Aim of the exercise: Return all the lines below exactly. Any picture among them is omitted.

(Source records)
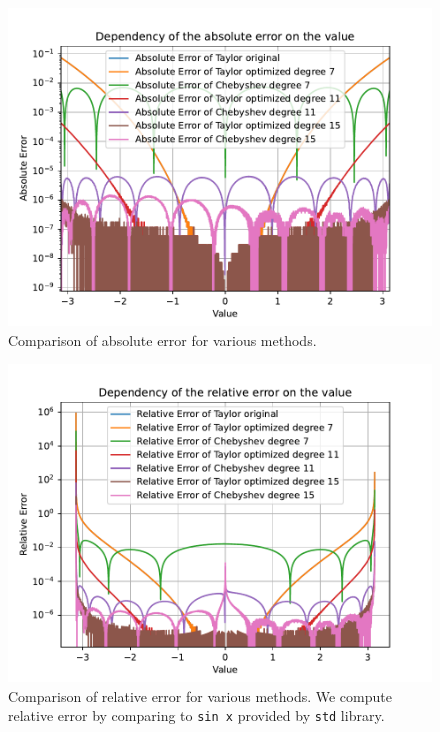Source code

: \documentclass[12pt]{article}
\begin{document}
\begin{figure}[h]
  \centering
  \includegraphics[width=\textwidth]{plots/accuracy/inc_abs_pi_001.pdf}
  \caption{Comparison of absolute error for various methods.}
  \label{fig:abs_error}
\end{figure}

\begin{figure}[h]
  \centering
  \includegraphics[width=\textwidth]{plots/accuracy/inc_rel_pi_001.pdf}
  \caption{Comparison of relative error for various methods. We compute relative error by comparing to \texttt{sin x} provided by \texttt{std} library.}
  \label{fig:rel_error}
\end{figure}
\end{document}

Answer to this task:
Source code

: \documentclass[12pt]{article}
\begin{document}
\begin{figure}[h]
  \centering
  \includegraphics[width=\textwidth]{plots/accuracy/inc_abs_pi_001.pdf}
  \caption{Comparison of absolute error for various methods.}
  \label{fig:abs_error}
\end{figure}

\begin{figure}[h]
  \centering
  \includegraphics[width=\textwidth]{plots/accuracy/inc_rel_pi_001.pdf}
  \caption{Comparison of relative error for various methods. We compute relative error by comparing to \texttt{sin x} provided by \texttt{std} library.}
  \label{fig:rel_error}
\end{figure}
\end{document}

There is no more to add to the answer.